Document images with source code

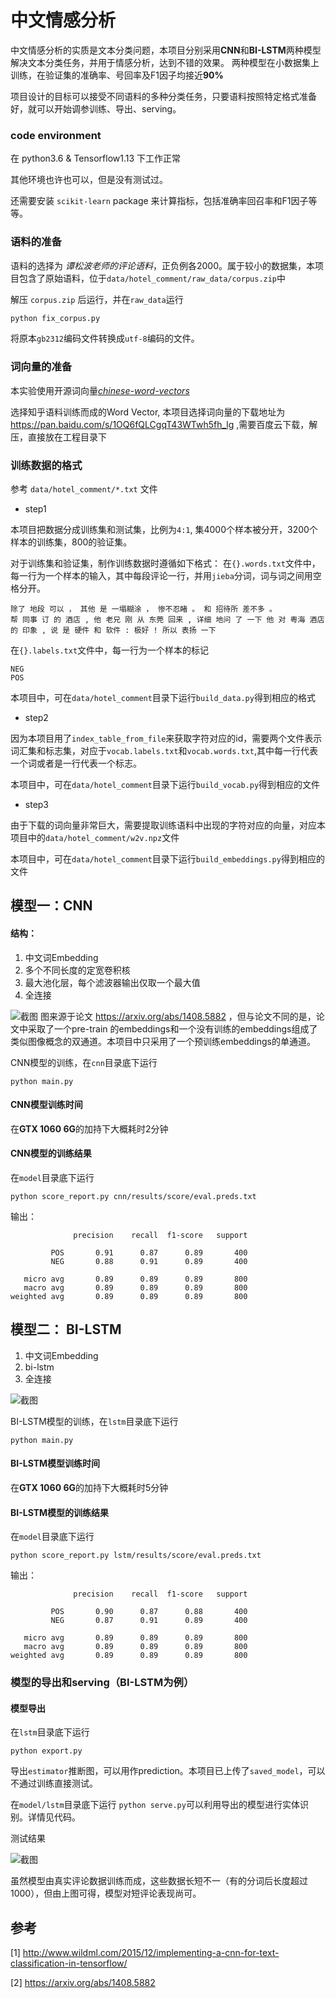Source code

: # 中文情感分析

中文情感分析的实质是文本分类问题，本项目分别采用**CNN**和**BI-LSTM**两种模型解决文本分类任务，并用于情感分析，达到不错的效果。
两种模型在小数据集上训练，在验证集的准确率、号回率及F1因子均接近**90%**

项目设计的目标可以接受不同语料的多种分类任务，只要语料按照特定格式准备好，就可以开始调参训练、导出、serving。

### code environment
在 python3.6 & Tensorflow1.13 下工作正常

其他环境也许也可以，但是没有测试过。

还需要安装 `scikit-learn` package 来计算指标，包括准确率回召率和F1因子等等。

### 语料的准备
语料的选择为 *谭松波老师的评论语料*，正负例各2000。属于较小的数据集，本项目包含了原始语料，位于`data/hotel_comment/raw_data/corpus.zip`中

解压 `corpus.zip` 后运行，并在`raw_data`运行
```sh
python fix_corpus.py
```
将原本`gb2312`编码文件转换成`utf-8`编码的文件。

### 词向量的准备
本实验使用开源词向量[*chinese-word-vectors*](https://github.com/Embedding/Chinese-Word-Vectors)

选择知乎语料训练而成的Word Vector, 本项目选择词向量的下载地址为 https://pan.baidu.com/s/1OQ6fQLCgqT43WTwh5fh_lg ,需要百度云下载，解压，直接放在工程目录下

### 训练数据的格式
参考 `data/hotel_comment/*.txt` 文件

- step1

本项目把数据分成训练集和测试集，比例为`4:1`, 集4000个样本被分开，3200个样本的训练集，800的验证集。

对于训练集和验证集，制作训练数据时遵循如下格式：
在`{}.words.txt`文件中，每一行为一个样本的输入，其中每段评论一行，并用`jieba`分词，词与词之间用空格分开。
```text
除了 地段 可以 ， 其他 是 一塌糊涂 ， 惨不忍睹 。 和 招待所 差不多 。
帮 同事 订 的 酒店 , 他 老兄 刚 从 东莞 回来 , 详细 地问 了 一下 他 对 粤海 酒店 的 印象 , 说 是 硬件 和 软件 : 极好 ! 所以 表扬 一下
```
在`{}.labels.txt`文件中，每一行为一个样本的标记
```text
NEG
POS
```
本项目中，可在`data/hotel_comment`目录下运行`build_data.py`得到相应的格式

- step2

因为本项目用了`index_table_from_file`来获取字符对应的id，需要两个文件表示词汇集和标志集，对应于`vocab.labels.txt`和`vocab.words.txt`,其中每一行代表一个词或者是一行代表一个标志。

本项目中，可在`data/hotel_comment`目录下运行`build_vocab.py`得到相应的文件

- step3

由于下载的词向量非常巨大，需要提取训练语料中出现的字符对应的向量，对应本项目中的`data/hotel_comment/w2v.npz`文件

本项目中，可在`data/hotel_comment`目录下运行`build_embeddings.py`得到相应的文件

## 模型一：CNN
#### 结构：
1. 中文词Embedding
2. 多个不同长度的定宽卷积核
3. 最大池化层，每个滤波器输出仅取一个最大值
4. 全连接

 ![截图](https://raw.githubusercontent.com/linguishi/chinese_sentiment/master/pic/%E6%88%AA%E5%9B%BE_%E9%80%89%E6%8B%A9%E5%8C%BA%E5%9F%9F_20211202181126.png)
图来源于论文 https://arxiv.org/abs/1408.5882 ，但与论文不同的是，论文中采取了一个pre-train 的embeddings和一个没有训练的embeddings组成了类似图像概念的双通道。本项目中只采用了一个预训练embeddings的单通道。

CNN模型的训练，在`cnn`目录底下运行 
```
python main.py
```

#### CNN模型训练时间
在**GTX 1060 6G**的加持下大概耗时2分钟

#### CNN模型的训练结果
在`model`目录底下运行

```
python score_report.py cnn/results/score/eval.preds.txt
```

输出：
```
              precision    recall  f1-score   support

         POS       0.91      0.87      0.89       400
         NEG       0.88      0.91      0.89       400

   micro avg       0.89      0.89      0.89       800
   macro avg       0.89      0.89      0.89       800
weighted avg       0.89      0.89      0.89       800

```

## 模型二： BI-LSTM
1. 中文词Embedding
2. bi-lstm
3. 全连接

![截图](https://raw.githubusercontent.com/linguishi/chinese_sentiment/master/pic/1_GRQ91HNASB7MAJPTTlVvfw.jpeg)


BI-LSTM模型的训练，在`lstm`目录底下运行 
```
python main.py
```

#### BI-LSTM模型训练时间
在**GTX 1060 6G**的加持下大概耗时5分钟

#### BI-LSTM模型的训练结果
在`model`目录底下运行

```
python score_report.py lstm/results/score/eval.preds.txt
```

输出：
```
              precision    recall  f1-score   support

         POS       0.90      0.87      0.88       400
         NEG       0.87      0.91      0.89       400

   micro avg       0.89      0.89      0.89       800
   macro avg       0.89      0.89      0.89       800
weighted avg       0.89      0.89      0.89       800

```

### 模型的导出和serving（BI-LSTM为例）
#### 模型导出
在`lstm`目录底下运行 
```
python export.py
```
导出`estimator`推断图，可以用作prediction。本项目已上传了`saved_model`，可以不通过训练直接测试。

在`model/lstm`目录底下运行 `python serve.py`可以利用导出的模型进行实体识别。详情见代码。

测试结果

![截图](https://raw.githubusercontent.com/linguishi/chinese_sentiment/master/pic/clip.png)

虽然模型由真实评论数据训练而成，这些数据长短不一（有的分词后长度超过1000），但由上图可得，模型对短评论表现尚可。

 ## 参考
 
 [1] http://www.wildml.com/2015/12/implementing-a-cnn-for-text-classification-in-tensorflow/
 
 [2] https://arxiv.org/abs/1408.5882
---
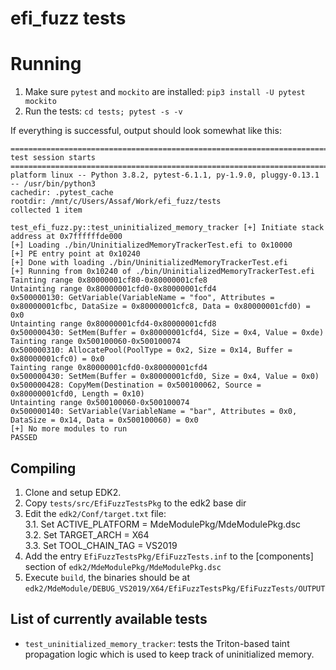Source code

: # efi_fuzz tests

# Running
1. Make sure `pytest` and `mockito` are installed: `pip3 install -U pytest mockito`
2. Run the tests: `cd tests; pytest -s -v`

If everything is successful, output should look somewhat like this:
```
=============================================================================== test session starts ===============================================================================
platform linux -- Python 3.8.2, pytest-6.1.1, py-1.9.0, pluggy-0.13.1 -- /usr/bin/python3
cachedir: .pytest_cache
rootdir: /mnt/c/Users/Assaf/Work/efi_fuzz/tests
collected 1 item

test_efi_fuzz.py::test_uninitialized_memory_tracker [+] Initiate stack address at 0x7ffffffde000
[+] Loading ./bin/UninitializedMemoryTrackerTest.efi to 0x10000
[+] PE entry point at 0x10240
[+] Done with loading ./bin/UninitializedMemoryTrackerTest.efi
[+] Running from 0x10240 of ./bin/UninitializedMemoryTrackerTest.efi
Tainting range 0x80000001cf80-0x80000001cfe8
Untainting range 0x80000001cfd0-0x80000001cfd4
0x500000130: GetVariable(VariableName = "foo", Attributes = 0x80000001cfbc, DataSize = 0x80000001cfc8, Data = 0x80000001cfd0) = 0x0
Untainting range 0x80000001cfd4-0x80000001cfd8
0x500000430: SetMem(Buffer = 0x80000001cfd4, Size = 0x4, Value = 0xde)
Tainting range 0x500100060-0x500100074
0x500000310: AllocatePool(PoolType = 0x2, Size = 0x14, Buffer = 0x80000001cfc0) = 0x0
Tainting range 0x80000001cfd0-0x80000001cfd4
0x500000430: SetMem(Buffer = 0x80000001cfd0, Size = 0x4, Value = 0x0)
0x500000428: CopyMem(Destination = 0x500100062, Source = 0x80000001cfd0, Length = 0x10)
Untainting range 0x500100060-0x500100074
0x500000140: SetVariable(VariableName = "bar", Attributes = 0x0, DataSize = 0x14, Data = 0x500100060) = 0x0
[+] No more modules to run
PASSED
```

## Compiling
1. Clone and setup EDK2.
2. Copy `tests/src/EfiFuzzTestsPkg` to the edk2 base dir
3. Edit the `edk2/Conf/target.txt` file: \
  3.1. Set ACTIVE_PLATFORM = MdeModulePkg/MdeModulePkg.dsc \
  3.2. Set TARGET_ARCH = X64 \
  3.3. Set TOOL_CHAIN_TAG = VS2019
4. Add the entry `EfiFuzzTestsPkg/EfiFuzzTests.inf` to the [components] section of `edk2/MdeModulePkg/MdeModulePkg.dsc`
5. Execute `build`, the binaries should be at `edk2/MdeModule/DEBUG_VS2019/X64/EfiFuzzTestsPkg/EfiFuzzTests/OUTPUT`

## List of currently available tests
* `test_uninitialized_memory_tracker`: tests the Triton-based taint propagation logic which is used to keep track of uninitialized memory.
---
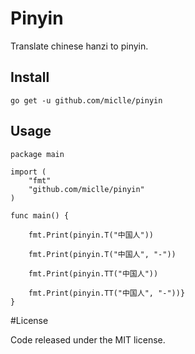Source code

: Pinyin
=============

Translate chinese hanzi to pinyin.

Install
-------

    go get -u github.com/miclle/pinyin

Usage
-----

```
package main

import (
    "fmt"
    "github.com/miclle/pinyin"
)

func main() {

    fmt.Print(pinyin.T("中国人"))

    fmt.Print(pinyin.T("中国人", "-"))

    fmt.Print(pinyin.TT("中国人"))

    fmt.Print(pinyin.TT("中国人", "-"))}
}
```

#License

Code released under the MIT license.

WHAT TO WORK ON
Return every line holding the word "entry" from the records.

SOLUTION TO THIS TASK
[+] PE entry point at 0x10240
4. Add the entry `EfiFuzzTestsPkg/EfiFuzzTests.inf` to the [components] section of `edk2/MdeModulePkg/MdeModulePkg.dsc`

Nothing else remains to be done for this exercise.